Could you reproduce, from the records below, everything from the line with "人工智能固然能幫助我們節省時間，提升效率，但用在新聞篩選，卻是問題多多。以 Facebook 為例，雖然用上先進的" down to the line with "針對 AI 新聞篩選所造成的問題，", keeping both of those lines and changing nothing?
※
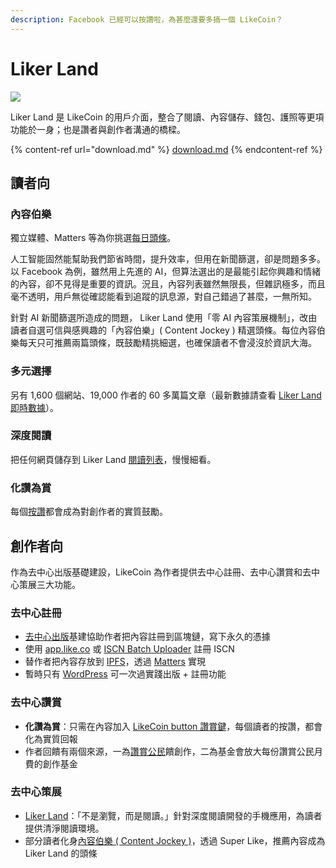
 ```yaml
---
description: Facebook 已經可以按讚啦，為甚麼還要多搞一個 LikeCoin？
---
```


# Liker Land

![](../../.gitbook/assets/likecoin\_ad72\_appstore\_og\_ios\_android.png)

Liker Land 是 LikeCoin 的用戶介面，整合了閱讀、內容儲存、錢包、護照等更項功能於一身；也是讚者與創作者溝通的橋樑。

{% content-ref url="download.md" %}
[download.md](download.md)
{% endcontent-ref %}

## **讀者向** <a href="#for-readers" id="for-readers"></a>

### **內容伯樂**

獨立媒體、Matters 等為你挑選[每日頭條](../../cun-dang/archive/liker-land/today-headline.md)。

人工智能固然能幫助我們節省時間，提升效率，但用在新聞篩選，卻是問題多多。以 Facebook 為例，雖然用上先進的 AI，但算法選出的是最能引起你興趣和情緒的內容，卻不見得是重要的資訊。況且，內容列表雖然無限長，但雜訊極多，而且毫不透明，用戶無從確認能看到追蹤的訊息源，對自己錯過了甚麼，一無所知。

針對 AI 新聞篩選所造成的問題， Liker Land 使用「零 AI 內容策展機制」，改由讀者自選可信與感興趣的「內容伯樂」( Content Jockey ) 精選頭條。每位內容伯樂每天只可推薦兩篇頭條，既鼓勵精挑細選，也確保讀者不會浸沒於資訊大海。

### **多元選擇**

另有 1,600 個網站、19,000 作者的 60 多萬篇文章（最新數據請查看 [Liker Land即時數據](../../cun-dang/archive/liker-land/real-time-statistic.md)）。

### **深度閱讀**

把任何網頁儲存到 Liker Land [閱讀列表](reading-list.md)，慢慢細看。

### **化讚為賞**

每個[按讚](like.md)都會成為對創作者的實質鼓勵。

## 創作者向 <a href="#for-content-creators" id="for-content-creators"></a>

作為去中心出版基礎建設，LikeCoin 為作者提供去中心註冊、去中心讚賞和去中心策展三大功能。

### 去中心註冊

* [去中心出版](../../guides/decentralized-publishing/)基建協助作者把內容註冊到區塊鏈，寫下永久的憑據
* 使用 [app.like.co](../../guides/decentralized-publishing/app.like.co.md) 或 [ISCN Batch Uploader](../../guides/decentralized-publishing/iscn-batch-uploader.md) 註冊 ISCN
* 替作者把內容存放到 [IPFS](https://ipfs.io)，透過 [Matters](https://matters.news/) 實現
* 暫時只有 [WordPress](../creator/wordpress.md) 可一次過實踐出版 + 註冊功能

### 去中心讚賞

* **化讚為賞**：只需在內容加入 [LikeCoin button 讚賞鍵](../creator/)，每個讀者的按讚，都會化為實質回報
* 作者回饋有兩個來源，一為[讚賞公民](../civic-liker/)饋創作，二為基金會放大每份讚賞公民月費的創作基金

### 去中心策展

* [Liker Land](../../cun-dang/archive/liker-land/today-headline.md)：「不是瀏覽，而是閱讀。」針對深度閱讀開發的手機應用，為讀者提供清淨閱讀環境。
* 部分讀者化身[內容伯樂 ( Content Jockey )](superlike.md)，透過 Super Like，推薦內容成為 Liker Land 的頭條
※
● **RESPONSE BELOW**
人工智能固然能幫助我們節省時間，提升效率，但用在新聞篩選，卻是問題多多。以 Facebook 為例，雖然用上先進的 AI，但算法選出的是最能引起你興趣和情緒的內容，卻不見得是重要的資訊。況且，內容列表雖然無限長，但雜訊極多，而且毫不透明，用戶無從確認能看到追蹤的訊息源，對自己錯過了甚麼，一無所知。

針對 AI 新聞篩選所造成的問題， Liker Land 使用「零 AI 內容策展機制」，改由讀者自選可信與感興趣的「內容伯樂」( Content Jockey ) 精選頭條。每位內容伯樂每天只可推薦兩篇頭條，既鼓勵精挑細選，也確保讀者不會浸沒於資訊大海。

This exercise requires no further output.